Produksi Padi di Kalimantan Selatan Menurun, Petani Mengeluh
BANJAR – Produksi padi di Kalimantan Selatan pada musim panen saat ini menunjukkan penurunan yang cukup signifikan. Hal ini terasa oleh para petani di beberapa daerah, termasuk Desa Pemurus, Kecamatan Aluhaluh, Kabupaten Banjar. Hasil panen mereka mengalami penurunan drastis dibandingkan tahun sebelumnya.
Ketua Gabungan Kelompok Tani (Gapoktan) Karya Bersama, Saberan (54), menjelaskan bahwa dari sekitar 500 hektare sawah yang dikelola, hasil panen turun lebih dari separuh.
“Tahun kemarin satu hektare bisa menghasilkan sekitar 250 blek atau 2,5 ton gabah. Tahun ini, satu hektare hanya mampu menghasilkan sekitar satu ton,” ujarnya.
Idealnya, menurut dia, satu hektare bisa menghasilkan hingga 3,5 ton. Penurunan dalam empat tahun terakhir membuat petani merugi karena biaya tanam tidak sebanding dengan hasil yang diperoleh.
Faktor-faktor seperti cuaca dan serangan hama juga menjadi penyebab utama penurunan produksi. Ketua RT 2 Desa Pemurus, Ardiansyah, menjelaskan bahwa padi banyak rusak akibat cuaca buruk dan serangan tikus.

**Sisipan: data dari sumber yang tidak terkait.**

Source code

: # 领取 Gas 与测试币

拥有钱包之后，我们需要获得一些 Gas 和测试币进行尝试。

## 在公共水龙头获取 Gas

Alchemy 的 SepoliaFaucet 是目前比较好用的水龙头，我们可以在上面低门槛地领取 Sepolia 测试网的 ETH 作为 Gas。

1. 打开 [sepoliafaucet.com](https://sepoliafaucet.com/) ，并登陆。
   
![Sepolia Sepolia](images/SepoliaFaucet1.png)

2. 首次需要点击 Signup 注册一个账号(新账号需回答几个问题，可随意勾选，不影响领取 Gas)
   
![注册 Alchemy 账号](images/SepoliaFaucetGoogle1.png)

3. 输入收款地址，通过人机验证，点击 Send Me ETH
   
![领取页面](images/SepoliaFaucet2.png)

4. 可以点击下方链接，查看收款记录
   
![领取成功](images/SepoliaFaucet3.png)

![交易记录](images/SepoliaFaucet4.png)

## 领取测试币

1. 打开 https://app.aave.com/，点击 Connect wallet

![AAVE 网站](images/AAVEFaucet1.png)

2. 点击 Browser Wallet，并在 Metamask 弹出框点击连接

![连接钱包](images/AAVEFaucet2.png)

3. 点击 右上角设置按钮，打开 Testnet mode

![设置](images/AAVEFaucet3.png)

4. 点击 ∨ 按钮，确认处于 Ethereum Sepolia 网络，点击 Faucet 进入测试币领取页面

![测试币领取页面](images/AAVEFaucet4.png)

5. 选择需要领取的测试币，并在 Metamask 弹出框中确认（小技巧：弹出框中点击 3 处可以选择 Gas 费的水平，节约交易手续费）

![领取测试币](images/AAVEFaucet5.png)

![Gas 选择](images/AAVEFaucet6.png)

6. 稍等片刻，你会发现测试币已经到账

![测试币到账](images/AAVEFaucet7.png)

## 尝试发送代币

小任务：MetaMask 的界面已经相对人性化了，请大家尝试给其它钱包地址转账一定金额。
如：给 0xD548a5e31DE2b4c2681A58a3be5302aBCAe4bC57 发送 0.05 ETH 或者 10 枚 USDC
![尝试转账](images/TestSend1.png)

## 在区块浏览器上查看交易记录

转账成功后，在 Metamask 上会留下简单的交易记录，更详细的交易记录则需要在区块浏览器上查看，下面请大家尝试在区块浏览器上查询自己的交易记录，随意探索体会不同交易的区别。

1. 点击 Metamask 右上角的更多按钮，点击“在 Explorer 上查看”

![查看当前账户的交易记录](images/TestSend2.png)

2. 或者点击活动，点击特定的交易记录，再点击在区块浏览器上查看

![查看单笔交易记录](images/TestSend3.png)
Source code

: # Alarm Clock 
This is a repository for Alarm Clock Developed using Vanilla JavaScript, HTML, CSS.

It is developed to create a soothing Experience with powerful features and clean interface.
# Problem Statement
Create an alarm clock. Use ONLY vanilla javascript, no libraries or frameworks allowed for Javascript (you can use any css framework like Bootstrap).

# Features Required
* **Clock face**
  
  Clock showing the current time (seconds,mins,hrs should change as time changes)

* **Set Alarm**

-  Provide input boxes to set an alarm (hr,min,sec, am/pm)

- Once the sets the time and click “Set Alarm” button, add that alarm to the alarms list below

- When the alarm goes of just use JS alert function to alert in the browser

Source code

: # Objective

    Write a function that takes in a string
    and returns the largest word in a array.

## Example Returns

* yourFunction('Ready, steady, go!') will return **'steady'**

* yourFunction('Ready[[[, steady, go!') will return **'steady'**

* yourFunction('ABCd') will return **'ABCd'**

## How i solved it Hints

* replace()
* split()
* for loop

“Pertumbuhan padi lambat, dan saat keluar bulir sering dimakan tikus dan burung,” katanya.
Selain itu, penggunaan pestisida berlebihan juga memengaruhi kualitas gabah. Saberan menambahkan bahwa pertanian di kawasan pesisir ini sangat bergantung pada kondisi cuaca.
“Kalau kemarau basah, kualitas panen menurun. Justru akan bagus kalau kemarau panjang. Soalnya, tanah di Pemurus butuh kondisi kering agar air laut bisa masuk dan menyuburkan lahan,” jelasnya.
Ia berharap pemerintah dapat memberikan bantuan lebih intensif untuk mengatasi masalah hama dan mencari solusi jangka panjang menghadapi dampak perubahan iklim.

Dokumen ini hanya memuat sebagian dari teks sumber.